Description of the task ::
Among the records that follow, how many lines contain the word "scenarios"? Give the number and no other words.

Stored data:
+--

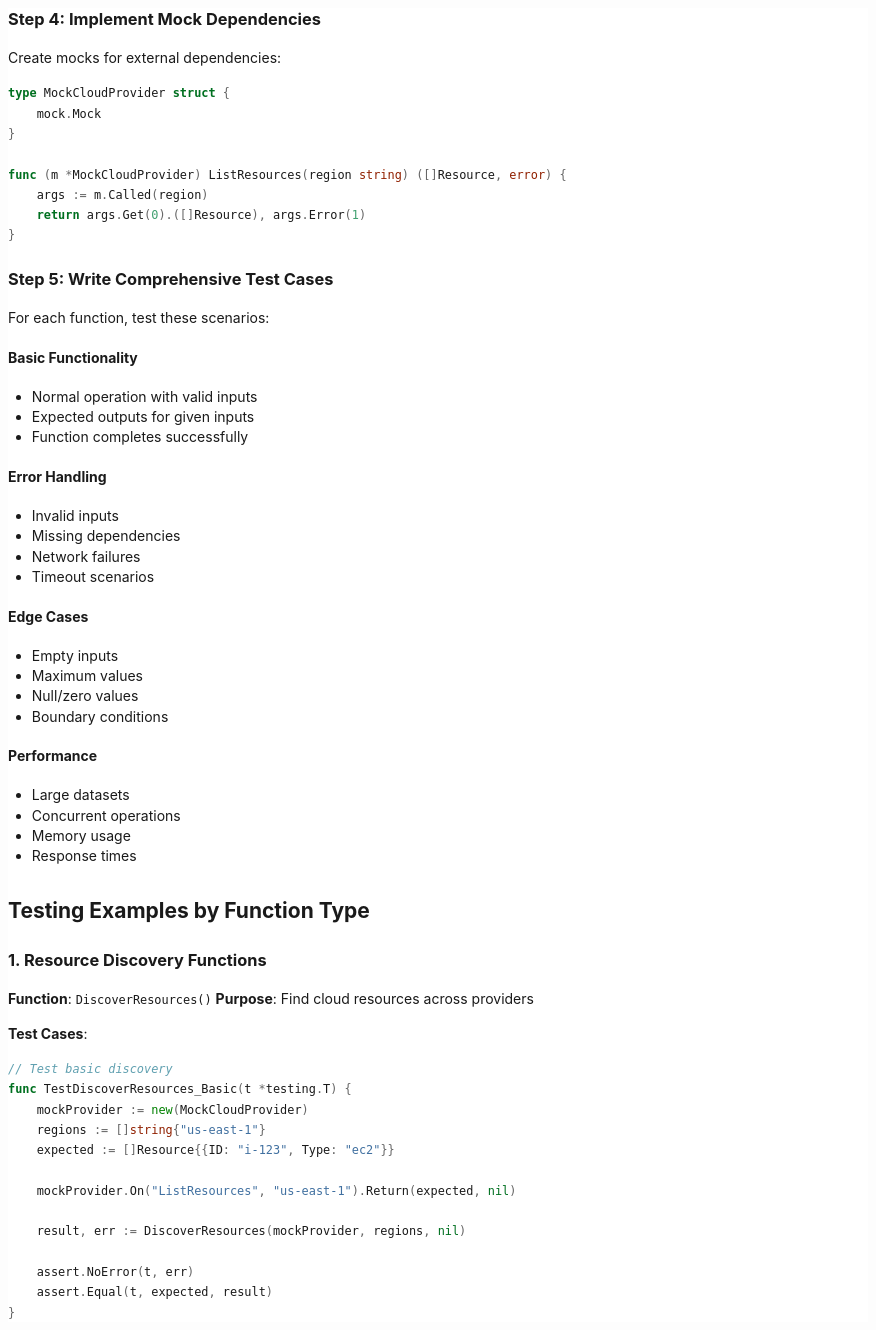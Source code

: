 ### **Step 4: Implement Mock Dependencies**

Create mocks for external dependencies:

```go
type MockCloudProvider struct {
    mock.Mock
}

func (m *MockCloudProvider) ListResources(region string) ([]Resource, error) {
    args := m.Called(region)
    return args.Get(0).([]Resource), args.Error(1)
}
```

### **Step 5: Write Comprehensive Test Cases**

For each function, test these scenarios:

#### **Basic Functionality**
- Normal operation with valid inputs
- Expected outputs for given inputs
- Function completes successfully

#### **Error Handling**
- Invalid inputs
- Missing dependencies
- Network failures
- Timeout scenarios

#### **Edge Cases**
- Empty inputs
- Maximum values
- Null/zero values
- Boundary conditions

#### **Performance**
- Large datasets
- Concurrent operations
- Memory usage
- Response times

## Testing Examples by Function Type

### **1. Resource Discovery Functions**

**Function**: `DiscoverResources()`
**Purpose**: Find cloud resources across providers

**Test Cases**:
```go
// Test basic discovery
func TestDiscoverResources_Basic(t *testing.T) {
    mockProvider := new(MockCloudProvider)
    regions := []string{"us-east-1"}
    expected := []Resource{{ID: "i-123", Type: "ec2"}}
    
    mockProvider.On("ListResources", "us-east-1").Return(expected, nil)
    
    result, err := DiscoverResources(mockProvider, regions, nil)
    
    assert.NoError(t, err)
    assert.Equal(t, expected, result)
}

```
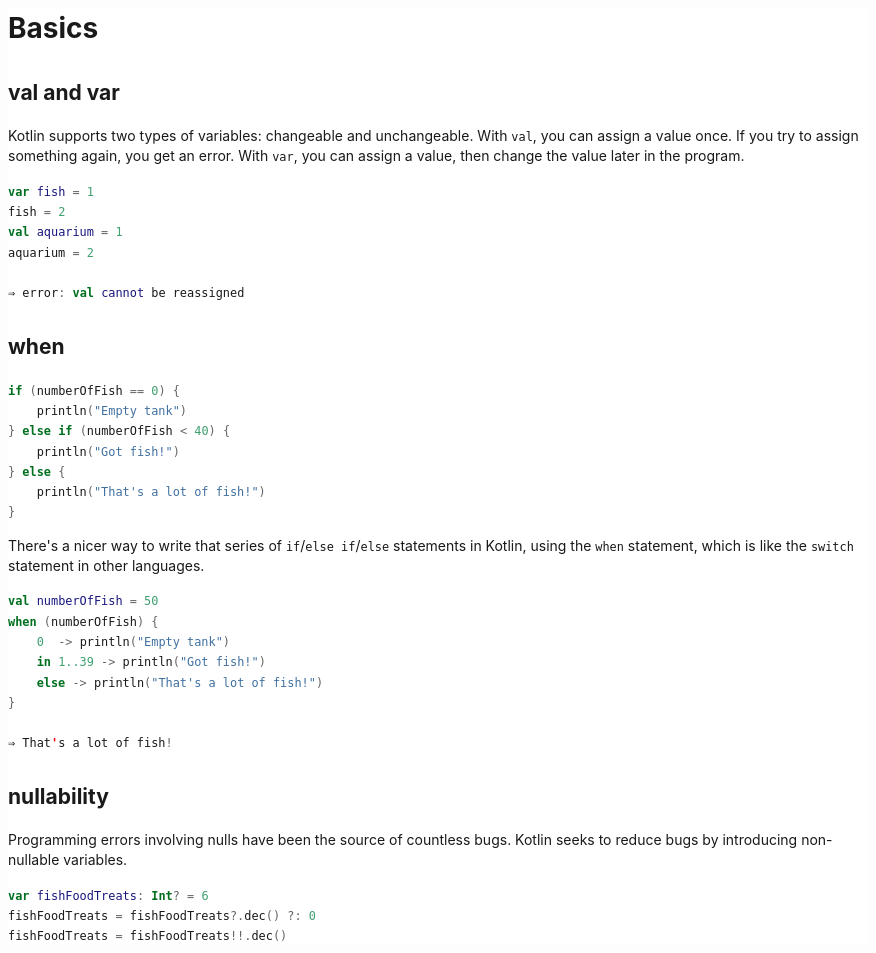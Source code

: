 # Basics

## val and var

Kotlin supports two types of variables: changeable and unchangeable. With `val`, you can assign a value once. If you try to assign something again, you get an error. With `var`, you can assign a value, then change the value later in the program.

```kotlin
var fish = 1
fish = 2
val aquarium = 1
aquarium = 2

⇒ error: val cannot be reassigned
```

## when

```kotlin
if (numberOfFish == 0) {
    println("Empty tank")
} else if (numberOfFish < 40) {
    println("Got fish!")
} else {
    println("That's a lot of fish!")
}
```

There's a nicer way to write that series of `if`/`else if`/`else` statements in Kotlin, using the `when` statement, which is like the `switch` statement in other languages.

```kotlin
val numberOfFish = 50
when (numberOfFish) {
    0  -> println("Empty tank")
    in 1..39 -> println("Got fish!")
    else -> println("That's a lot of fish!")
}

⇒ That's a lot of fish!
```

## nullability

Programming errors involving nulls have been the source of countless bugs. Kotlin seeks to reduce bugs by introducing non-nullable variables.

```kotlin
var fishFoodTreats: Int? = 6
fishFoodTreats = fishFoodTreats?.dec() ?: 0
fishFoodTreats = fishFoodTreats!!.dec()
```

+--

Written answer ::
2